Nach Wegen aus der Krise fragten Verdi-Vertreter die Bundestagskandidaten aus dem Landkreis Göppingen bei einer Podiumsdiskussion in Göppingen.
BIRGIT REXER, Geislinger Zeitung
Nach Wegen aus der Krise fragten Verdi-Vertreter die Bundestagskandidaten aus dem Landkreis Göppingen bei einer Podiumsdiskussion in Göppingen.

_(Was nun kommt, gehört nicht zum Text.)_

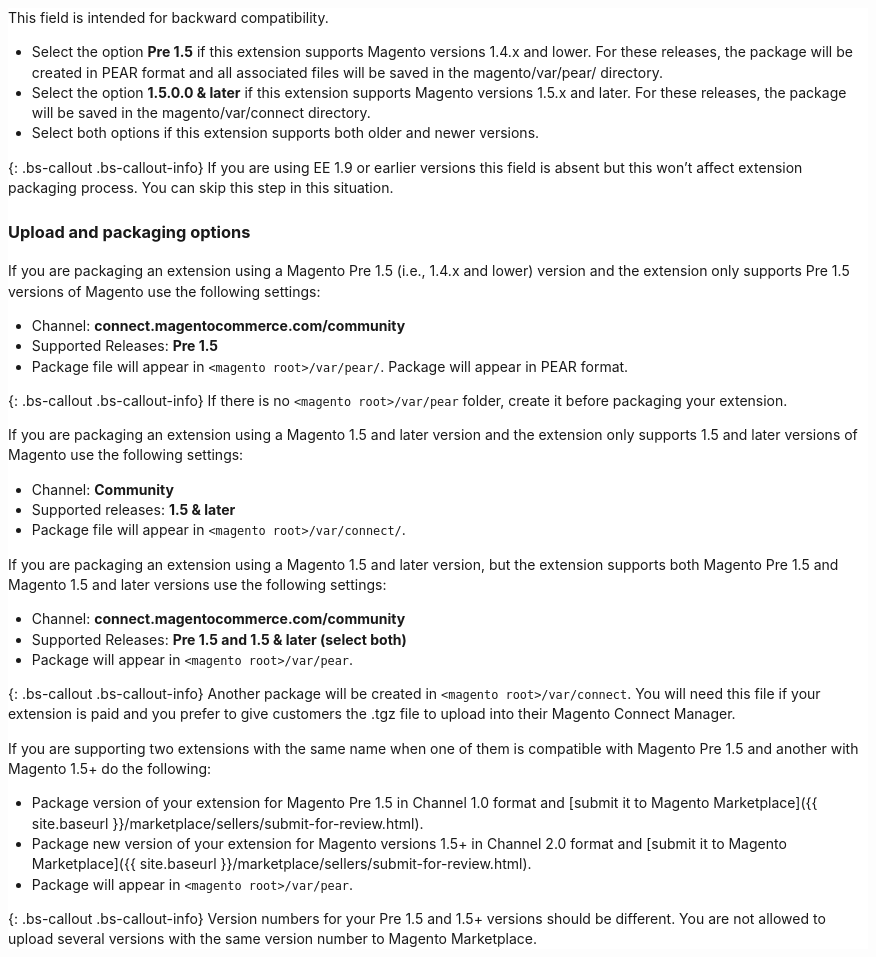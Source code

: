 This field is intended for backward compatibility.

-  Select the option **Pre 1.5** if this extension supports Magento versions 1.4.x and lower. For these releases, the package will be created in PEAR format and all associated files will be saved in the magento/var/pear/ directory.
-  Select the option **1.5.0.0 &amp; later** if this extension supports Magento versions 1.5.x and later. For these releases, the package will be saved in the magento/var/connect directory.
-  Select both options if this extension supports both older and newer versions.

{: .bs-callout .bs-callout-info}
If you are using EE 1.9 or earlier versions this field is absent but this won’t affect extension packaging process. You can skip this step in this situation.

### Upload and packaging options

If you are packaging an extension using a Magento Pre 1.5 (i.e., 1.4.x and lower) version and the extension only supports Pre 1.5 versions of Magento use the following settings:

-  Channel: **connect.magentocommerce.com/community**
-  Supported Releases: **Pre 1.5**
-  Package file will appear in `<magento root>/var/pear/`. Package will appear in PEAR format.

{: .bs-callout .bs-callout-info}
If there is no `<magento root>/var/pear` folder, create it before packaging your extension.

If you are packaging an extension using a Magento 1.5 and later version and the extension only supports 1.5 and later versions of Magento use the following settings:

-  Channel: **Community**
-  Supported releases: **1.5 &amp; later**
-  Package file will appear in `<magento root>/var/connect/`.

If you are packaging an extension using a Magento 1.5 and later version, but the extension supports both Magento Pre 1.5 and Magento 1.5 and later versions use the following settings:

-  Channel: **connect.magentocommerce.com/community**
-  Supported Releases: **Pre 1.5 and 1.5 &amp; later (select both)**
-  Package will appear in `<magento root>/var/pear`.

{: .bs-callout .bs-callout-info}
Another package will be created in `<magento root>/var/connect`. You will need this file if your extension is paid and you prefer to give customers the .tgz file to upload into their Magento Connect Manager.

If you are supporting two extensions with the same name when one of them is compatible with Magento Pre 1.5 and another with Magento 1.5+ do the following:

-  Package version of your extension for Magento Pre 1.5 in Channel 1.0 format and [submit it to Magento Marketplace]({{ site.baseurl }}/marketplace/sellers/submit-for-review.html).
-  Package new version of your extension for Magento versions 1.5+ in Channel 2.0 format and [submit it to Magento Marketplace]({{ site.baseurl }}/marketplace/sellers/submit-for-review.html).
-  Package will appear in `<magento root>/var/pear`.

{: .bs-callout .bs-callout-info}
Version numbers for your Pre 1.5 and 1.5+ versions should be different. You are not allowed to upload several versions with the same version number to Magento Marketplace.
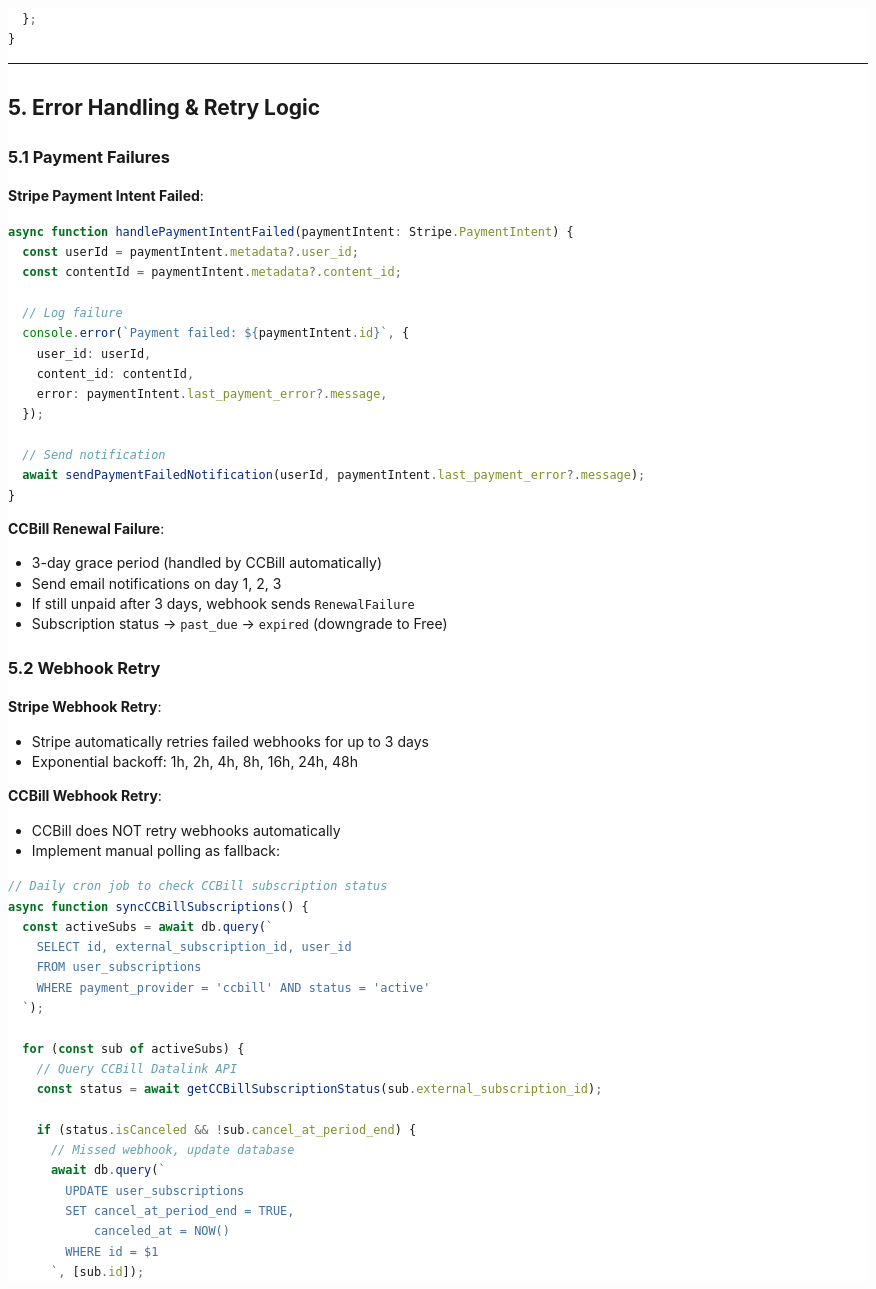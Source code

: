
 ```typescript
  };
}
```

---

## 5. Error Handling & Retry Logic

### 5.1 Payment Failures

**Stripe Payment Intent Failed**:
```typescript
async function handlePaymentIntentFailed(paymentIntent: Stripe.PaymentIntent) {
  const userId = paymentIntent.metadata?.user_id;
  const contentId = paymentIntent.metadata?.content_id;

  // Log failure
  console.error(`Payment failed: ${paymentIntent.id}`, {
    user_id: userId,
    content_id: contentId,
    error: paymentIntent.last_payment_error?.message,
  });

  // Send notification
  await sendPaymentFailedNotification(userId, paymentIntent.last_payment_error?.message);
}
```

**CCBill Renewal Failure**:
- 3-day grace period (handled by CCBill automatically)
- Send email notifications on day 1, 2, 3
- If still unpaid after 3 days, webhook sends `RenewalFailure`
- Subscription status → `past_due` → `expired` (downgrade to Free)

### 5.2 Webhook Retry

**Stripe Webhook Retry**:
- Stripe automatically retries failed webhooks for up to 3 days
- Exponential backoff: 1h, 2h, 4h, 8h, 16h, 24h, 48h

**CCBill Webhook Retry**:
- CCBill does NOT retry webhooks automatically
- Implement manual polling as fallback:

```typescript
// Daily cron job to check CCBill subscription status
async function syncCCBillSubscriptions() {
  const activeSubs = await db.query(`
    SELECT id, external_subscription_id, user_id
    FROM user_subscriptions
    WHERE payment_provider = 'ccbill' AND status = 'active'
  `);

  for (const sub of activeSubs) {
    // Query CCBill Datalink API
    const status = await getCCBillSubscriptionStatus(sub.external_subscription_id);

    if (status.isCanceled && !sub.cancel_at_period_end) {
      // Missed webhook, update database
      await db.query(`
        UPDATE user_subscriptions
        SET cancel_at_period_end = TRUE,
            canceled_at = NOW()
        WHERE id = $1
      `, [sub.id]);
```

BIRGIT REXER, Geislinger Zeitung
Kreis Göppingen. Verdi-Geschäftsführer Martin Gross und Pressesprecher Andreas Henke hatten sich für die Podiumsdiskussion mit den Bundestagskandidaten viel vorgenommen. "Wege aus der Krise", "Menschenwürdiges Arbeiten in Kliniken und Pflegeeinrichtungen", "Arm trotz Arbeit" und "Rente mit 67 - Schub für Altersarmut" sollten diskutiert und zudem Fragen aus dem Kreis der rund 43 Zuhörer beantwortet werden. Los ging es mit jeweils dreiminütigen Beiträgen zu Wegen aus der Krise.
Den Anfang machte Werner Simmling (FDP), der sich allerdings mit Rückblick und Ursachenanalyse so lange aufhielt, dass seine Redezeit nicht mehr für Lösungsvorschläge reichte. Für Bernhard Lehle (Grüne) führt der Weg aus der Krise über den "Green New Deal", durch den die Grünen "Ökologie und Ökonomie" verbinden wollen. "Die kleinen Anleger zahlen die Zeche", betont Lehle und fordert bessere Regulierungsmöglichkeiten für die Finanzmärkte.
Sabine Rösch-Dammenmiller (Die Linke) stimmte ihm zu: "Die, die nichts dafür können, bezahlen die Krise." Für die Kandidatin der Linken ist klar: "Der Staat braucht Geld" und das soll durch Millionärssteuer, Transaktionssteuer und die Schließung von Steueroasen in die Staatskasse kommen. Von einem "Casino-Kapitalismus" sprach Sascha Binder (SPD). "Hier wurde auf Kosten anderer spekuliert", so Binder, der ebenfalls eine verstärkte Regulierung forderte.
Bei einem sogenannten Reality-Check fragte Henke nach, wie die Kandidaten ihr Geld angelegt haben. "Ich hatte noch nie Geld", so Rösch-Dammenmiller. Sascha Binder hat sein Geld in sein Jura-Studium investiert und die Kandidaten der Grünen und der FDP waren sich zumindest in diesem Punkt einig: "Ins Haus". Bei der Neuordnung des Gesundheitssystems plädierten Binder, Lehle und Rösch-Dammenmiller für eine Bürgerversicherung. Gegensätzliche Vorstellungen zur Zukunft der Krankenversicherung hatte Werner Simmling. Er forderte eine private Basisversicherung für alle: "Ganz nach den eigenen Bedürfnissen kann ich mir dann Zusatzversicherungen wählen". Auch beim Mindestlohn gab es erneut die bereits bekannte Übereinstimmung zwischen SPD, Linke und Grüne. "Mindestlohn bringt mehr Gerechtigkeit", so Lehle, der zusätzlich eine Anhebung des Hartz IV-Satzes forderte. Auch Sascha Binder kann sich einen höheren Satz für die Empfänger von Hartz IV-Leistungen vorstellen, wenn der Mindestlohn darüber liegt. "Es kann nicht sein, dass Menschen, die arbeiten, weniger haben als die, die nicht arbeiten."
Für Werner Simmling liegt die Lösung des Armutsproblems in einer Steuerstruktur- und Abgabenreform. "Familieneinkommen bis 40 000 Euro im Jahr sollten steuerfrei sein." Ein breiteres Stimmungsfeld bot die Diskussion über die Rente mit 67. Sascha Binder plädierte für eine längere Arbeitszeit, "für die, die können und wollen", für alle anderen müsse ein früherer Rentenbeginn möglich sein. "Außerdem bin ich der Einzige auf dem Podium, der bis 67 arbeiten muss", stellte er fest. Für Gelächter im Plenum sorgte der Zuruf aus dem Publikum: "Außer, wenn Herr Simmling in den Bundestag reinkommt." "Wir können nicht alle über einen Kamm scheren", fand auch Bernhard Lehle, der Übergangsmodelle für den richtigen Weg hält. "Die Rente mit 67 ist eine Rentenkürzung durch die Hintertür", stellte Sabine Rösch-Dammenmiller fest.